Below are the records; copy each line in which "directly" can be found.

(Information given begins)

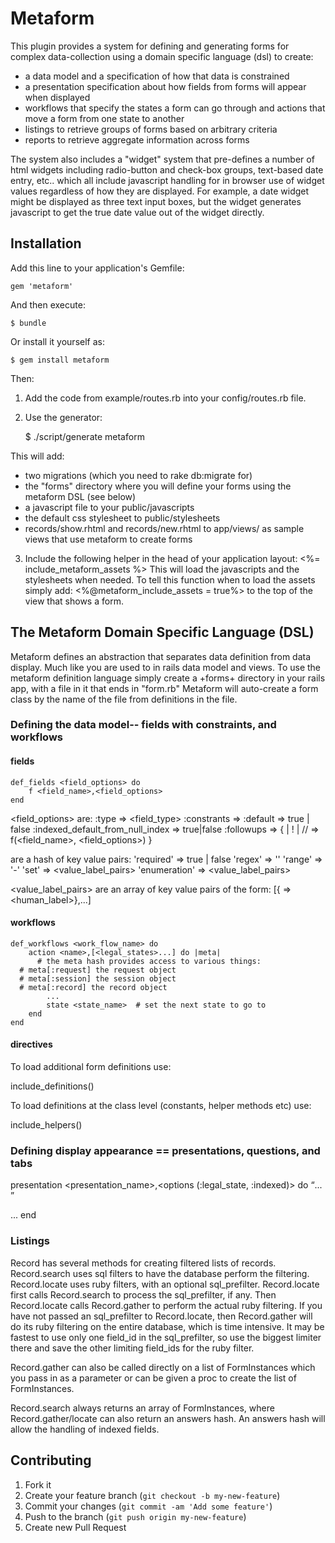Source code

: # Metaform

This plugin provides a system for defining and generating forms for complex
data-collection using a domain specific language (dsl) to create:

* a data model and a specification of how that data is constrained
* a presentation specification about how fields from forms will appear when displayed
* workflows that specify the states a form can go through and actions that move a form from one state to another
* listings to retrieve groups of forms based on arbitrary criteria
* reports to retrieve aggregate information across forms

The system also includes a "widget" system that pre-defines a number of html widgets
including radio-button and check-box groups, text-based date entry, etc.. which all
include javascript handling for in browser use of widget values regardless of how they are
displayed. For example, a date widget might be displayed as three text input boxes, but
the widget generates javascript to get the true date value out of the widget directly.


## Installation

Add this line to your application's Gemfile:

    gem 'metaform'

And then execute:

    $ bundle

Or install it yourself as:

    $ gem install metaform

Then:

1. Add the code from example/routes.rb into your config/routes.rb file.
2. Use the generator:

    $ ./script/generate metaform

This will add:

* two migrations (which you need to rake db:migrate for) 
* the "forms" directory where you will define your forms using the metaform DSL (see below)
* a javascript file to your public/javascripts
* the default css stylesheet to public/stylesheets
* records/show.rhtml and records/new.rhtml to app/views/ as sample views that use metaform to create forms

3. Include the following helper in the head of your application layout:
    <%= include_metaform_assets %>
This will load the javascripts and the stylesheets when needed.  To tell this function when to load the assets
simply add: 
    <%@metaform_include_assets = true%>
to the top of the view that shows a form.

## The Metaform Domain Specific Language (DSL)

Metaform defines an abstraction that separates data definition from data display.  Much like you are
used to in rails data model and views.  To use the metaform definition language simply create a +forms+ 
directory in your rails app, with a file in it that ends in "form.rb" Metaform will auto-create a form
class by the name of the file from definitions in the file.

### Defining the data model-- fields with constraints, and workflows

#### fields

	def_fields <field_options> do
		f <field_name>,<field_options>
	end

<field_options> are:
	:type => <field_type>
	:constrants => <constraints>
	:default => true | false
	:indexed_default_from_null_index => true|false
	:followups => {
		<value> | !<value> | /<regex>/ => f(<field_name>, <field_options>)
	}

<constraints> are a hash of key value pairs:
	'required' => true | false
	'regex' => '<regex>'
	'range' => '<start>-<end>'
	'set' => <value_label_pairs>
	'enumeration' => <value_label_pairs>

<value_label_pairs> are an array of key value pairs of the form:
  [{<value> => <human_label>},...]
  
#### workflows

	def_workflows <work_flow_name> do
		action <name>,[<legal_states>...] do |meta|
		  # the meta hash provides access to various things:
      # meta[:request] the request object
      # meta[:session] the session object
      # meta[:record] the record object
			...
			state <state_name>  # set the next state to go to
		end
	end

#### directives

To load additional form definitions use:

  include_definitions(<path>)  

To load definitions at the class level (constants, helper methods etc) use:

  include_helpers(<path>)

### Defining display appearance == presentations, questions, and tabs

  presentation <presentation_name>,<options (:legal_state, :indexed)> do
  	<q>...
  	<p>...
  end

### Listings

Record has several methods for creating filtered lists of records.  Record.search uses sql filters to have the database perform the filtering.  Record.locate uses ruby filters, with an optional sql_prefilter.  Record.locate first calls Record.search to process the sql_prefilter, if any.  Then Record.locate calls Record.gather to perform the actual ruby filtering.  If you have not passed an sql_prefilter to Record.locate, then Record.gather will do its ruby filtering on the entire database, which is time intensive.  It may be fastest to use only one field_id in the sql_prefilter, so use the biggest limiter there and save the other limiting field_ids for the ruby filter.

Record.gather can also be called directly on a list of FormInstances which you pass in as a parameter or can be given a proc to create the list of FormInstances. 

Record.search always returns an array of FormInstances, where Record.gather/locate can also return an answers hash.  An answers hash will allow the handling of indexed fields.


## Contributing

1. Fork it
2. Create your feature branch (`git checkout -b my-new-feature`)
3. Commit your changes (`git commit -am 'Add some feature'`)
4. Push to the branch (`git push origin my-new-feature`)
5. Create new Pull Request
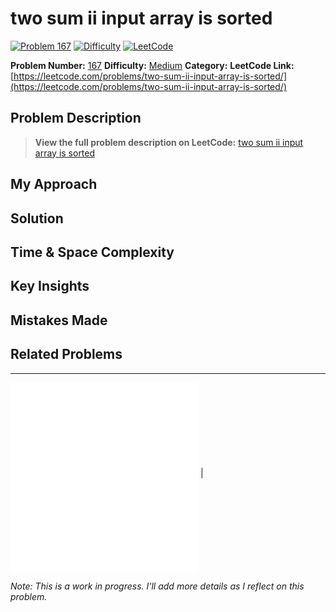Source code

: # two sum ii input array is sorted

[![Problem 167](https://img.shields.io/badge/Problem-167-blue?style=for-the-badge&logo=leetcode)](https://leetcode.com/problems/two-sum-ii-input-array-is-sorted/)
[![Difficulty](https://img.shields.io/badge/Difficulty-Medium-orange?style=for-the-badge)](https://leetcode.com/problemset/?difficulty=MEDIUM)
[![LeetCode](https://img.shields.io/badge/LeetCode-View%20Problem-orange?style=for-the-badge&logo=leetcode)](https://leetcode.com/problems/two-sum-ii-input-array-is-sorted/)

**Problem Number:** [167](https://leetcode.com/problems/two-sum-ii-input-array-is-sorted/)
**Difficulty:** [Medium](https://leetcode.com/problemset/?difficulty=MEDIUM)
**Category:** 
**LeetCode Link:** [https://leetcode.com/problems/two-sum-ii-input-array-is-sorted/](https://leetcode.com/problems/two-sum-ii-input-array-is-sorted/)

## Problem Description

> **View the full problem description on LeetCode:** [two sum ii input array is sorted](https://leetcode.com/problems/two-sum-ii-input-array-is-sorted/)

## My Approach

## Solution

## Time & Space Complexity

## Key Insights

## Mistakes Made

## Related Problems

---

[![Back to Index](../../README.md#-problem-index)](../../README.md#-problem-index) | [![View Solution](../exercises/167.two-sum-ii-input-array-is-sorted.py)](../exercises/167.two-sum-ii-input-array-is-sorted.py)

*Note: This is a work in progress. I'll add more details as I reflect on this problem.*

(Information given ends)

* **Response below**
the widget generates javascript to get the true date value out of the widget directly.
Record.gather can also be called directly on a list of FormInstances which you pass in as a parameter or can be given a proc to create the list of FormInstances. 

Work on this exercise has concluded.